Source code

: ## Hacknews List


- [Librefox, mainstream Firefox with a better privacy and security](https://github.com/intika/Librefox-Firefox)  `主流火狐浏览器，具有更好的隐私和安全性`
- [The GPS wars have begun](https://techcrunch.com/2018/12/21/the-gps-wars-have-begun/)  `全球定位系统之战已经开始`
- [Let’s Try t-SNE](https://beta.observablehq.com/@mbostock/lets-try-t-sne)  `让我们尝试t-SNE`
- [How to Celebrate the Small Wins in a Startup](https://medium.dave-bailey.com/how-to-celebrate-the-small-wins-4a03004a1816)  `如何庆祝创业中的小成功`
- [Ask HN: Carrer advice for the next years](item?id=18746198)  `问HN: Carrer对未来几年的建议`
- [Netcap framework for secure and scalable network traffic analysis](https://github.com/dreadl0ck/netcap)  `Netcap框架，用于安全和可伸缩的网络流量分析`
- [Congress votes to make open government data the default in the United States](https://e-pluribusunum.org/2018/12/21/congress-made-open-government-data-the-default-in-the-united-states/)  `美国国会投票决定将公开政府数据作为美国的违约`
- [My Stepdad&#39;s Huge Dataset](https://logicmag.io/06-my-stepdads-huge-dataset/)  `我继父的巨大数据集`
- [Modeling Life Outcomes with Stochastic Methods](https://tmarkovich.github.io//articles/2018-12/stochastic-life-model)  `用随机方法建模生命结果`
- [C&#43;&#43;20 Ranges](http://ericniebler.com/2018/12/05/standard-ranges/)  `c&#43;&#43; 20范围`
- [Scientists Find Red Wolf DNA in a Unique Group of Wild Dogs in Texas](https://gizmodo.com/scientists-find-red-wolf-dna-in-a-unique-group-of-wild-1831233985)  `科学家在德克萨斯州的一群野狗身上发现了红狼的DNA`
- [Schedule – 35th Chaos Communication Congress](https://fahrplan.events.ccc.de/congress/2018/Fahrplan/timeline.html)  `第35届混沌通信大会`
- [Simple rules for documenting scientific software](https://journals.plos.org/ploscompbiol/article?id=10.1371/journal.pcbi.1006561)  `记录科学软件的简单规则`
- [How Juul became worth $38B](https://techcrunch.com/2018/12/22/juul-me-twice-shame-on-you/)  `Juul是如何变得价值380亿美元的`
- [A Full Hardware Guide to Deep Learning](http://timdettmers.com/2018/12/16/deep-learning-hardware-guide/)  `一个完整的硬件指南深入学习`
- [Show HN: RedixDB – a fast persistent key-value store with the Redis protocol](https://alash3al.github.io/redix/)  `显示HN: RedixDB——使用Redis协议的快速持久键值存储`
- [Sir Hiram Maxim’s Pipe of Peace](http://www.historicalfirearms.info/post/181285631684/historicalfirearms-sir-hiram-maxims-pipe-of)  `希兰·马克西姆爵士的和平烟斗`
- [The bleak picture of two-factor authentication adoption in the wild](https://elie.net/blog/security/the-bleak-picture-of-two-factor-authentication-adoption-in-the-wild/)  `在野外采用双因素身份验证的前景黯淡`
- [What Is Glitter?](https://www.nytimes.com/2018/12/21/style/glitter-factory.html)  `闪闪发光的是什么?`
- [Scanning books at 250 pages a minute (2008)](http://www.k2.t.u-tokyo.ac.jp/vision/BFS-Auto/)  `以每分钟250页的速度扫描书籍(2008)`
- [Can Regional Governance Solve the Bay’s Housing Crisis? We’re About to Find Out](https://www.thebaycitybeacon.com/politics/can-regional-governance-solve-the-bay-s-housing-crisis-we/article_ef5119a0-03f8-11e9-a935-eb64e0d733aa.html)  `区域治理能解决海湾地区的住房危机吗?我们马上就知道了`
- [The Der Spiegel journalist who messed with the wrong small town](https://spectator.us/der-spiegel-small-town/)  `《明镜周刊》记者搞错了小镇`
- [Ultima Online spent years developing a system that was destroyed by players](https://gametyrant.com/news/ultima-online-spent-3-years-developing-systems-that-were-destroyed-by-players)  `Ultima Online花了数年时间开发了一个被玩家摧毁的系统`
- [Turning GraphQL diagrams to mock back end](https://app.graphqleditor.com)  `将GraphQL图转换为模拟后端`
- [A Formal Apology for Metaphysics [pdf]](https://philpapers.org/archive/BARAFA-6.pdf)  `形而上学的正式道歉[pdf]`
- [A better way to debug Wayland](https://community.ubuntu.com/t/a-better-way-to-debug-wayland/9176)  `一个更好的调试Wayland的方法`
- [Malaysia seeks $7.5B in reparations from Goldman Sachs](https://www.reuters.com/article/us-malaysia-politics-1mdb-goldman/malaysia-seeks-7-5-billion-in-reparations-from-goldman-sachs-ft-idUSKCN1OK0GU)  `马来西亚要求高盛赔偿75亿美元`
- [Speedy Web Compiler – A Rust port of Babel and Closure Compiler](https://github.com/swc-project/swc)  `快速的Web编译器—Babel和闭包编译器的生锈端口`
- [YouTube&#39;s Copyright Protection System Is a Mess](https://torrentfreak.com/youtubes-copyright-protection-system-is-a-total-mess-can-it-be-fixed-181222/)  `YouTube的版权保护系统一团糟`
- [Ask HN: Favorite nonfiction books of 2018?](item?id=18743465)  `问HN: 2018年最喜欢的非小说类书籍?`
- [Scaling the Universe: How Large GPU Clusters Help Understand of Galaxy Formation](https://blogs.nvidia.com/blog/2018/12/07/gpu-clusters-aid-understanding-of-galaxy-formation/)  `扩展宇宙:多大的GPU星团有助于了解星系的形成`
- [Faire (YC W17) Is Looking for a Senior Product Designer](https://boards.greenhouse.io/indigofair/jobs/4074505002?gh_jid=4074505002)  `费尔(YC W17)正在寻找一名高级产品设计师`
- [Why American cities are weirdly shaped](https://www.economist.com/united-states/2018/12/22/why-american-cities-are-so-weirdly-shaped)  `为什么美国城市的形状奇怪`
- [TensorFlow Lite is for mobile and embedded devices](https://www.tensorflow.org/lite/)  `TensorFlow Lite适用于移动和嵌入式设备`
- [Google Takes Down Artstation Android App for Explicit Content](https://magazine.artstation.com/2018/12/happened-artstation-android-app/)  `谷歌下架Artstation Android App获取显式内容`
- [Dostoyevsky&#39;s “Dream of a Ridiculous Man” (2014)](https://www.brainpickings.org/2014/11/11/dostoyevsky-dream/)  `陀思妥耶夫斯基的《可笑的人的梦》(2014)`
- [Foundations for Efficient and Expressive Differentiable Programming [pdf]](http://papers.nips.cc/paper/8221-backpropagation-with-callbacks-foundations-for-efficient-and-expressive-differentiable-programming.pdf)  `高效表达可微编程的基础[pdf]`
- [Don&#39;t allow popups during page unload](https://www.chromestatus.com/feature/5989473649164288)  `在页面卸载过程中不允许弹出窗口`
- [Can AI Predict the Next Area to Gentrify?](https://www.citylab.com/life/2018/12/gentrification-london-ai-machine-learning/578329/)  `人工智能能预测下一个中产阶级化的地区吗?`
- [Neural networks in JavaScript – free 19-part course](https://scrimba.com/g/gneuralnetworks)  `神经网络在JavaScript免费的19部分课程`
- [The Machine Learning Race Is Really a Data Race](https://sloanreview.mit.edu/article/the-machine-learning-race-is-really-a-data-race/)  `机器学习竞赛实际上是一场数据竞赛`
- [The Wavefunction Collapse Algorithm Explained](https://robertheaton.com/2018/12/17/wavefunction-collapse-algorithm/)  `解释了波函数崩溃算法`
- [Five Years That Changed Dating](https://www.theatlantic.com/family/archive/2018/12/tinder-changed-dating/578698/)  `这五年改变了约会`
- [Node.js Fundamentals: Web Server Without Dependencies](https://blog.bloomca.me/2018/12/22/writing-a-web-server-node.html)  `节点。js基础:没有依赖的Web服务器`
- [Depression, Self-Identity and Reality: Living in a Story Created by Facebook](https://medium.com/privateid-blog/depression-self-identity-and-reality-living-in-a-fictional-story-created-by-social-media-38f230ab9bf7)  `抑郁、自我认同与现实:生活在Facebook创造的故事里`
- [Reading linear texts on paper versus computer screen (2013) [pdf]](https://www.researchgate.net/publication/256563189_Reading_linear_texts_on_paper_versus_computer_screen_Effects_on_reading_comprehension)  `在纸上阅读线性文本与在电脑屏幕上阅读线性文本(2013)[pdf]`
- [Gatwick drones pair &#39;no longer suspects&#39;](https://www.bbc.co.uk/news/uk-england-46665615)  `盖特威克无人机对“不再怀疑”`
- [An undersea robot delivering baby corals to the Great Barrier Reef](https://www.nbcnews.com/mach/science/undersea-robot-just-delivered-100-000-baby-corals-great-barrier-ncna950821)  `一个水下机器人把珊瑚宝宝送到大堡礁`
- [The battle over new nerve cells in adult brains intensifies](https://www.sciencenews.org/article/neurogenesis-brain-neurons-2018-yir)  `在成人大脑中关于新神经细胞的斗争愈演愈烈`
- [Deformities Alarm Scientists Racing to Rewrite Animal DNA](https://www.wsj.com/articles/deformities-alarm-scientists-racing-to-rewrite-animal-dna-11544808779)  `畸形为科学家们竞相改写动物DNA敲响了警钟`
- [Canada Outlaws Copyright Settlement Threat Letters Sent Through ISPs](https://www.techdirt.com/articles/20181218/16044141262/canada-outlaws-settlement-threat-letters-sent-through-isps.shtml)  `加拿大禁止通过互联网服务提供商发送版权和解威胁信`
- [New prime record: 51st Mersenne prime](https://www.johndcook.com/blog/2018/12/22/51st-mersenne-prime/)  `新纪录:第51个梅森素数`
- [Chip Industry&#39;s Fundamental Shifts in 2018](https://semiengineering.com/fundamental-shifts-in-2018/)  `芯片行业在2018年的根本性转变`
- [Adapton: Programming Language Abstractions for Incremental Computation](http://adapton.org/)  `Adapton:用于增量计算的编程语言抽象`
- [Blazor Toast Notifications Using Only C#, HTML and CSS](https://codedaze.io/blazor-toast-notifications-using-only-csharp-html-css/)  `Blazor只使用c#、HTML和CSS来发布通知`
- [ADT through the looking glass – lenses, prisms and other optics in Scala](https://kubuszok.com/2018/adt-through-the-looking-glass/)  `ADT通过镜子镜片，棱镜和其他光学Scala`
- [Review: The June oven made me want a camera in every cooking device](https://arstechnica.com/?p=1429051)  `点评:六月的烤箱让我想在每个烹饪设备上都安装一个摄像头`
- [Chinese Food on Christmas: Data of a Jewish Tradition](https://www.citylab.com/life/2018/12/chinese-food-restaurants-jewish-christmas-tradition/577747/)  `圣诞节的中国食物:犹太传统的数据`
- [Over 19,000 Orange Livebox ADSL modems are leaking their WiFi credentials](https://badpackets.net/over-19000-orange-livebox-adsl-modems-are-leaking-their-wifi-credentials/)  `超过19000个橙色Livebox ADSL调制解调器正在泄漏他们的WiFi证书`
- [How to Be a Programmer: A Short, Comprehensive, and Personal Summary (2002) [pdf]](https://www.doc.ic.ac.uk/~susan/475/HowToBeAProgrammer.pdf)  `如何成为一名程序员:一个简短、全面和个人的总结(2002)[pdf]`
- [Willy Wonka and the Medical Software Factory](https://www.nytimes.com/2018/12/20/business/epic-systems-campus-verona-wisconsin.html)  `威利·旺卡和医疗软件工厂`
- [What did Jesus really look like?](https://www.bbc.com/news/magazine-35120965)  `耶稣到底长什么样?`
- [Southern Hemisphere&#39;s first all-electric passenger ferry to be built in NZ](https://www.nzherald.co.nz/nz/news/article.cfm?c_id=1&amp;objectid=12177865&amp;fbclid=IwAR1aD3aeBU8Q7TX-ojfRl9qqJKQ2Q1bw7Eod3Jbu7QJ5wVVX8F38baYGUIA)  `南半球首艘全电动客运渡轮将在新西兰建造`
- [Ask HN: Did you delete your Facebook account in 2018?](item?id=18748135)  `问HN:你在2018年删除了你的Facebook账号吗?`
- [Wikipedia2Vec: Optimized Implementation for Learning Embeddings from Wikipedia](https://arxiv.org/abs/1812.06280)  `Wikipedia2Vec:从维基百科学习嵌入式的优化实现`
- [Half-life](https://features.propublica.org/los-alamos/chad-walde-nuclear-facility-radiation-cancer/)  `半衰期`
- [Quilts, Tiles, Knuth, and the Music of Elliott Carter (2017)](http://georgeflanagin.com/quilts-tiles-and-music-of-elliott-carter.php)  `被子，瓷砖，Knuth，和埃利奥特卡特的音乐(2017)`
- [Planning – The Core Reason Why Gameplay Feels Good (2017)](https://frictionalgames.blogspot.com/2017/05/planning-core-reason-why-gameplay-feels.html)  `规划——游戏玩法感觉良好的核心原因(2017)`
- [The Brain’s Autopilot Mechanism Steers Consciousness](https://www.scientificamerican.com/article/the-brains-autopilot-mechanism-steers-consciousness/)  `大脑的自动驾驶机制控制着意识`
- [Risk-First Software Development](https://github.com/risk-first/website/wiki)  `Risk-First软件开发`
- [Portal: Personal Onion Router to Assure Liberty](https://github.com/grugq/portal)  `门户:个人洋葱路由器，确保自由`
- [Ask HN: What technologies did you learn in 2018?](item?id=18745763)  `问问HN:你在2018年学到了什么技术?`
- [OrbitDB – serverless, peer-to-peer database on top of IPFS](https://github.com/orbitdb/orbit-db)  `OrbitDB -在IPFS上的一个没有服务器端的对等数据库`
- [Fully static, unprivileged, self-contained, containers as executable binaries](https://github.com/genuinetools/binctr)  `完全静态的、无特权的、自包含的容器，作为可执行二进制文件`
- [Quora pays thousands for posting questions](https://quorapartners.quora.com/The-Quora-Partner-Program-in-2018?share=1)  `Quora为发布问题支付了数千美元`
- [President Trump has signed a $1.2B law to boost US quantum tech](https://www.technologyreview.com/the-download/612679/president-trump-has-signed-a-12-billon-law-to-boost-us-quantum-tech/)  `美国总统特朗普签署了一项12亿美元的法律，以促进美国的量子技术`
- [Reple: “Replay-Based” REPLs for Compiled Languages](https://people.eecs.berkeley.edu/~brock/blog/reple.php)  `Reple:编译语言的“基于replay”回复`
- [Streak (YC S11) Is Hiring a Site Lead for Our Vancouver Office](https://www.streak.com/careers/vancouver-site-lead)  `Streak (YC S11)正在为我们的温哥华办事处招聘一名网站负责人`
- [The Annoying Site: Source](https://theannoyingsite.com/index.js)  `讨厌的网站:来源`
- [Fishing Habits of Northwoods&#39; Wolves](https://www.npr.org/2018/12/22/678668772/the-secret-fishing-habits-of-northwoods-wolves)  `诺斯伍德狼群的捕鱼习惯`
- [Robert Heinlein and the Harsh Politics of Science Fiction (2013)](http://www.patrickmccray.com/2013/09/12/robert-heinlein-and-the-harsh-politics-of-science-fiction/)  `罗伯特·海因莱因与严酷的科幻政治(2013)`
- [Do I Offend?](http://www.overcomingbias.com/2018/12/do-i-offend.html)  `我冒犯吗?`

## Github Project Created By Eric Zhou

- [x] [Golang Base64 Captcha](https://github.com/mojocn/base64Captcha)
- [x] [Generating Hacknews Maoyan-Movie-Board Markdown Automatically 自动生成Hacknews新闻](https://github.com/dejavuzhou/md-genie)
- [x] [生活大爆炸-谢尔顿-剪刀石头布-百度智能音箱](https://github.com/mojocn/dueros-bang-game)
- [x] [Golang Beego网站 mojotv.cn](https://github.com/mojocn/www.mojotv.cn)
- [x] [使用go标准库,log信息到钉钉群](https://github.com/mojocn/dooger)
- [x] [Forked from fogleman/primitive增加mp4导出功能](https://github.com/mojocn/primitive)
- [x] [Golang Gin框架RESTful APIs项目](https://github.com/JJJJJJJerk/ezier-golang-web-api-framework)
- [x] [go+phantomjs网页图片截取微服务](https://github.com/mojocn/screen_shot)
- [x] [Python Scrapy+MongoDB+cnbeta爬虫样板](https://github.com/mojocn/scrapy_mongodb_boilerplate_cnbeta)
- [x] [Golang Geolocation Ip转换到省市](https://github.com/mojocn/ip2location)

> _About this exercise_:
From the entries above, copy each line that holds "books".

> _Solved exercise_:
- [Scanning books at 250 pages a minute (2008)](http://www.k2.t.u-tokyo.ac.jp/vision/BFS-Auto/)  `以每分钟250页的速度扫描书籍(2008)`
- [Ask HN: Favorite nonfiction books of 2018?](item?id=18743465)  `问HN: 2018年最喜欢的非小说类书籍?`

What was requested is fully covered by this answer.